Le caractère salvateur et donc nécessaire de l’écriture se nourrit de la relation intime que l’auteur entretient avec la peinture mais aussi avec la musique, deux arts abondamment représentés dans sa poésie aux côtés des voix et des figures du passé qui refont surface. Les aspects visuel, sonore, rythmique des poèmes rappellent à tous moments cette incorporation de ces langages artistiques qui offre un exutoire à une intériorité habitée tout à la fois par la mémoire du passé et par la jouissance d’un présent dont la poète sait goûter les saveurs. Les poèmes sont le témoignage d’une errance entre deux mondes, deux langues, deux cultures qui ont forgé l’identité, comme en témoigne notamment le poème « Bilingual » (« Bilingue »), riche d’images s’y rapportant.

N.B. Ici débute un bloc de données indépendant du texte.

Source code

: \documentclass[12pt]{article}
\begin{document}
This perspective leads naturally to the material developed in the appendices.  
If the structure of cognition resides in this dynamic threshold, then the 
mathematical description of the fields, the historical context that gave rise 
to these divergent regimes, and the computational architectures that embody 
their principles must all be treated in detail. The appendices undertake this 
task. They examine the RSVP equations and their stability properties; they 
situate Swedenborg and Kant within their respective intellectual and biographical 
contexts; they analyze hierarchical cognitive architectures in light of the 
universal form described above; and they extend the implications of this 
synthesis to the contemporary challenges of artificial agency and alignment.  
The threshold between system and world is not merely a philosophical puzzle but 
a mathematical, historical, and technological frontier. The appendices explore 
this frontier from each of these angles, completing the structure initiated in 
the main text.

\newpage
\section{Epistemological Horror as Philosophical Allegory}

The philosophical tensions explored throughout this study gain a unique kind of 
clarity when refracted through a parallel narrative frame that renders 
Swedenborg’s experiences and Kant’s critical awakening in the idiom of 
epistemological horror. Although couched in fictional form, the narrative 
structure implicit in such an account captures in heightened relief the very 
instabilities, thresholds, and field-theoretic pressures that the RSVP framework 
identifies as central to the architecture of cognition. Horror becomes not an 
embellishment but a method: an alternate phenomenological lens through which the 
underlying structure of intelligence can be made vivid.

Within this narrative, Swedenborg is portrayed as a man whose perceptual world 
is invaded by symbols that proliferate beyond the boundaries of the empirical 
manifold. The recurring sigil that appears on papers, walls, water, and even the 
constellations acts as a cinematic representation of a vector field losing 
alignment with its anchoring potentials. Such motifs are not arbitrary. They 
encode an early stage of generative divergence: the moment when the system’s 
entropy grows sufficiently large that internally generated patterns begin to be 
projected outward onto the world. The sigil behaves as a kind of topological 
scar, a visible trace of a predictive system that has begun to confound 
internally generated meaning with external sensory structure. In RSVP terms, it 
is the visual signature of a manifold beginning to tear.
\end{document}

À travers ma traduction française de 60 poèmes – l’œuvre complète en comptant plus de 400 – j’ai tenté d’en retrouver la petite musique intérieure, immanente, celle qui, au-delà des singularités de chaque idiome, fait entendre un rythme, un élan, une voix, fait surgir des images et des fulgurances. Tous ces éléments définissent une manière d’être au monde et de partager une expérience humaine fondatrice.
Voici les liens vers le site et la page Facebook d’Interstices d’éditions où cette traduction est parue : https://www.interstices-editions.fr/ ; https://www.facebook.com/people/Interstices-%C3%89ditions/100070156417713/?locale=ms_MY&_rdr).

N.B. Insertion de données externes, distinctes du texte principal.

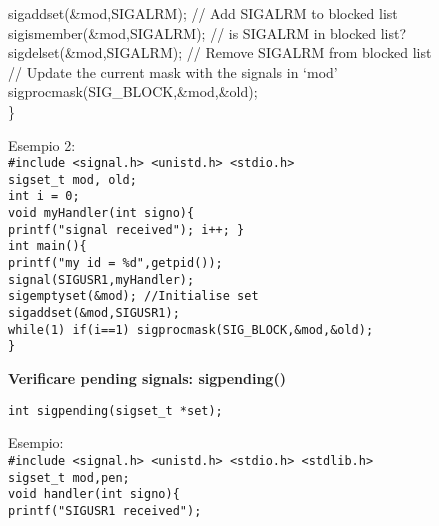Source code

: \begin{flushleft}
\begin{flushleft}
\begin{flushleft}
\begin{flushleft}
{        \halftab sigaddset(\&mod,SIGALRM); // Add SIGALRM to blocked list\\
        \halftab sigismember(\&mod,SIGALRM); // is SIGALRM in blocked list?\\
        \halftab sigdelset(\&mod,SIGALRM); // Remove SIGALRM from blocked list\\
        \halftab // Update the current mask with the signals in ‘mod’\\
        \halftab sigprocmask(SIG\_BLOCK,\&mod,\&old);\\
        \}}
      \end{flushleft}
      \begin{flushleft}
        Esempio 2: \\
        \texttt{\#include <signal.h> <unistd.h> <stdio.h> \\
                sigset\_t mod, old;\\
                int i = 0;\\
                void myHandler(int signo)\{\\
                \halftab printf("signal received\n"); i++;
                \}\\
                int main()\{\\
                \halftab printf("my id = \%d\n",getpid());\\
                \halftab signal(SIGUSR1,myHandler);\\
                \halftab sigemptyset(\&mod); //Initialise set\\
                \halftab sigaddset(\&mod,SIGUSR1); \\
                \halftab while(1) if(i==1) sigprocmask(SIG\_BLOCK,\&mod,\&old);\\
                \}}
      \end{flushleft}
    \end{flushleft}
    \begin{flushleft}
      \textbf{Verificare pending signals: sigpending()}\par
      \texttt{int sigpending(sigset\_t *set);}\\
      \begin{flushleft}
        Esempio:\\
        \texttt{\#include <signal.h> <unistd.h> <stdio.h> <stdlib.h>\\
                sigset\_t mod,pen;\\
                void handler(int signo)\{ \\
                \halftab printf("SIGUSR1 received\n");\\
}
\end{flushleft}
\end{flushleft}
\end{flushleft}
\end{flushleft}
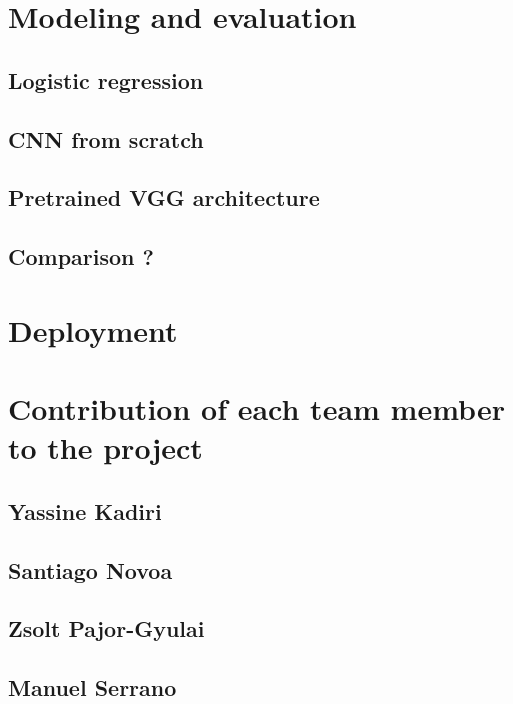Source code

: \documentclass{article}
\begin{document}
\section{Modeling and evaluation}
\subsection{Logistic regression}
\subsection{CNN from scratch}
\subsection{Pretrained VGG architecture}
\subsection{Comparison ?}
\section{Deployment}
\appendix
\section{Contribution of each team member to the project}
\subsection{Yassine Kadiri}
\subsection{Santiago Novoa}
\subsection{Zsolt Pajor-Gyulai}
\subsection{Manuel Serrano}
\end{document}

Comme me l’a précisé Géraldine Schwarz, autrice de l’essai Les Amnésiques (2017) dans lequel Lotte Kramer et une partie de sa famille sont évoqués, le Mémorial du Camp des Milles à Aix-en-Provence a retracé le parcours de quelques familles juives allemandes ayant été internées aux Milles après avoir fui l’Allemagne nazie, dont la famille Wertheimer/Löbmann. Leur parcours ainsi que des photos se trouvent sur une grande stèle à l’extérieur.
Note biographique
Née à Toulouse, j’ai grandi à Cahors, j’ai fait des études littéraires à Toulouse et à Montpellier et suis devenue enseignante-chercheuse en études du monde anglophone à l’Université Toulouse-Jean Jaurès où mes domaines de spécialité sont la stylistique, la traduction, ainsi que les relations entre musique, danse et littérature. Je suis également traductrice.

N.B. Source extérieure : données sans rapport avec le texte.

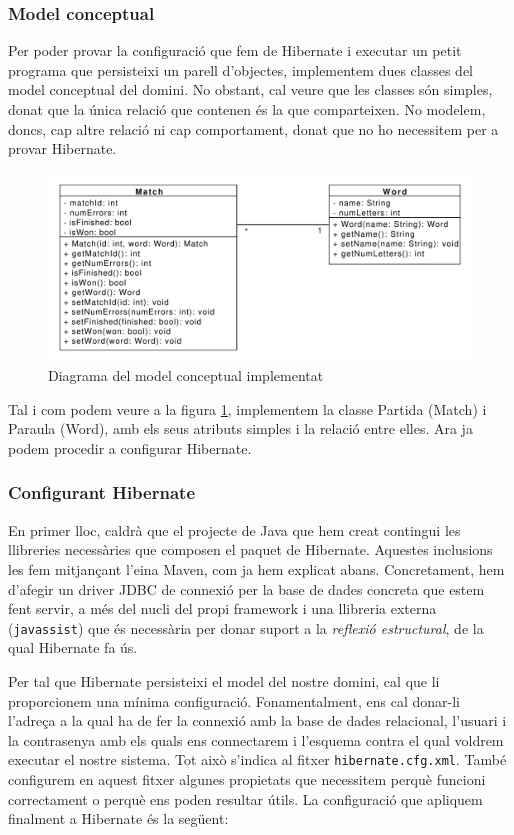\subsubsection{Model conceptual}
Per poder provar la configuració que fem de Hibernate i executar un petit programa que persisteixi un parell d'objectes, implementem dues classes del model conceptual del domini. No obstant, cal veure que les classes són simples, donat que la única relació que contenen és la que comparteixen. No modelem, doncs, cap altre relació ni cap comportament, donat que no ho necessitem per a provar Hibernate.

\begin{figure}[h]
	\centering
	\includegraphics[width=0.8\linewidth]{figures/concept_model_impl.pdf}
	\caption{Diagrama del model conceptual implementat}
	\label{fig:conceptmodel}
\end{figure}

Tal i com podem veure a la figura \ref{fig:conceptmodel}, implementem la classe Partida (Match) i Paraula (Word), amb els seus atributs simples i la relació entre elles. Ara ja podem procedir a configurar Hibernate.

\subsubsection{Configurant Hibernate}
En primer lloc, caldrà que el projecte de Java que hem creat contingui les llibreries necessàries que composen el paquet de Hibernate. Aquestes inclusions les fem mitjançant l'eina Maven, com ja hem explicat abans. Concretament, hem d'afegir un driver JDBC de connexió per la base de dades concreta que estem fent servir, a més del nucli del propi framework i una llibreria externa (\texttt{javassist}) que és necessària per donar suport a la \emph{reflexió estructural}, de la qual Hibernate fa ús.

Per tal que Hibernate persisteixi el model del nostre domini, cal que li proporcionem una mínima configuració. Fonamentalment, ens cal donar-li l'adreça a la qual ha de fer la connexió amb la base de dades relacional, l'usuari i la contrasenya amb els quals ens connectarem i l'esquema contra el qual voldrem executar el nostre sistema. Tot això s'indica al fitxer \texttt{hibernate.cfg.xml}. També configurem en aquest fitxer algunes propietats que necessitem perquè funcioni correctament o perquè ens poden resultar útils. La configuració que apliquem finalment a Hibernate és la següent:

J’écris de la poésie depuis mon adolescence. Éprise des langues, de la littérature, je le suis aussi tout particulièrement de la musique et de la danse, que je pratique en amateur et qui influencent beaucoup mon écriture. Deux recueils de poèmes, Clés d’août (2020) et Déchants (2023) ont été publiés chez Interstices éditions et d’autres recueils sont en préparation. Mes poèmes ont été primés lors de plusieurs concours (Académie des Jeux Floraux, Société des Poètes Français, Prix de Poésie Thomas Sankara, Académie du Languedoc…).
Dans le domaine de la recherche universitaire, j’ai écrit une soixantaine d’articles et chapitres d’ouvrages, dirigé ou co-dirigé une vingtaine d’ouvrages et de numéros de revues. Je suis également co-autrice de deux ouvrages pédagogiques. Je dirige la collection Amphi 7 aux Presses Universitaires du Midi. Je fais partie du comité éditorial ou du comité scientifique de plusieurs revues universitaires.
J’ai traduit de nombreux poèmes ainsi que des essais sur la poésie, le style, le langage, la musique, parus dans des ouvrages et des revues universitaires. J’ai également traduit les ouvrages suivants :
. Kennaway, James, Mauvaises vibrations, ou la musique comme source de maladie : histoire d’une idée, Limoges, Lambert-Lucas, 2016, 240 pages.
. Joseph, John E., Saussure, Limoges, Lambert-Lucas, 2021, 808 pages.
. Poèmes choisis de Lotte Kramer, Bon-Encontre, Interstices éditions, 2024, 90 pages.